Hice una puesta escénica basada en la música de Gia Kanchelli, una suerte de réquiem que se llama Estigia. Sin texto, pero con actores dramáticos, que hace pequeños movimientos, pero no de ballet ni de pantomima. Gia compuso esa obra en honor de sus parientes, amigos y padres que sufrieron los acontecimientos y dolores de la Georgia de los últimos diez años. Y como en cada réquiem hay algo vocal, ese coro va nombrando a todos los difuntos. También trabajé en Moscú en La comedia de las equivocaciones, muy adaptada. Una versión libre de la obra de Shakespeare y también con música de Kanchelli.
Entre 2011 y 2012 usted no estuvo al frente del Teatro Rustaveli. ¿Qué pasó?

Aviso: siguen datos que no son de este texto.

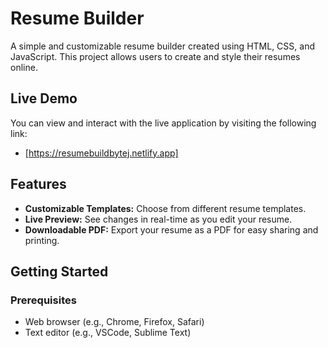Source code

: # Resume Builder

A simple and customizable resume builder created using HTML, CSS, and JavaScript. This project allows users to create and style their resumes online.

## Live Demo

You can view and interact with the live application by visiting the following link:

- [https://resumebuildbytej.netlify.app]

## Features

- **Customizable Templates:** Choose from different resume templates.
- **Live Preview:** See changes in real-time as you edit your resume.
- **Downloadable PDF:** Export your resume as a PDF for easy sharing and printing.

## Getting Started

### Prerequisites

- Web browser (e.g., Chrome, Firefox, Safari)
- Text editor (e.g., VSCode, Sublime Text)





   
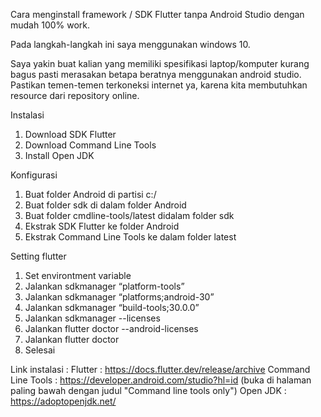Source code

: Cara menginstall framework / SDK Flutter tanpa Android Studio dengan mudah 100% work.

Pada langkah-langkah ini saya menggunakan windows 10.

Saya yakin buat kalian yang memiliki spesifikasi laptop/komputer kurang bagus pasti merasakan betapa beratnya menggunakan android studio. Pastikan temen-temen terkoneksi internet ya, karena kita membutuhkan resource dari repository online.

Instalasi
1. Download SDK Flutter
2. Download Command Line Tools
3. Install Open JDK

Konfigurasi
1. Buat folder Android di partisi c:/
2. Buat folder sdk di dalam folder Android
3. Buat folder cmdline-tools/latest didalam folder sdk
4. Ekstrak SDK Flutter ke folder Android
5. Ekstrak Command Line Tools ke dalam folder latest 

Setting flutter
1. Set environtment variable
2. Jalankan sdkmanager “platform-tools”
3. Jalankan sdkmanager “platforms;android-30”
4. Jalankan sdkmanager “build-tools;30.0.0”
5. Jalankan sdkmanager --licenses
6. Jalankan flutter doctor --android-licenses
7. Jalankan flutter doctor
8. Selesai

Link instalasi :
Flutter            : https://docs.flutter.dev/release/archive
Command Line Tools : https://developer.android.com/studio?hl=id 
                      (buka di halaman paling bawah dengan judul "Command line tools only")
Open JDK           : https://adoptopenjdk.net/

Me echaron del teatro porque estaba contra la política del presidente de Georgia de ese entonces. Y abandoné mi país. Pero, por fortuna, me invitaron de distintos lugares. Uno de esos lugares fue Moscú, donde trabajé en el Teatro Etceterá. Ahora estoy de vuelta en Georgia y encabezo una vez más el Rustaveli. Mientras no estuve en Tbilisi, un millonario georgiano, que era primer ministro de Georgia, reconstruyó con su propio dinero una fábrica textil en el centro de la capital. Y de ahí salió un pequeño teatro, Fábrica se llama, que también ahora dirijo. En este lugar estrené el 31 de julio pasado Master Classe, la obra que muestra a María Callas en los años finales de su vida, pero adaptada. La obra, típicamente americana, no me gustaba demasiado y la adapté. Mi versión acentuaba el tema del genio y cómo se comportan con ese fenómeno el pueblo y los poderes.
¿Y al regreso que hará?
En el Rustaveli haré dos obras y luego trabajaré en Moscú. Para Fábrica haré Julio César, de Shakespeare. Y tengo una propuesta de Londres, que haré más adelante. Como estuve casi dos años sin trabajar en el Rustaveli ahora estoy obligado a quedarme más tiempo, por lo menos un año completo.
¿Y en Argentina?
Bueno, si las gestiones prosperan podríamos traer la versión de La Tempestad, de Shakespeare, que hice en Moscú en 2012. Sería en marzo del año 2015 y la sola posibilidad de pensar en eso me produce una gran felicidad.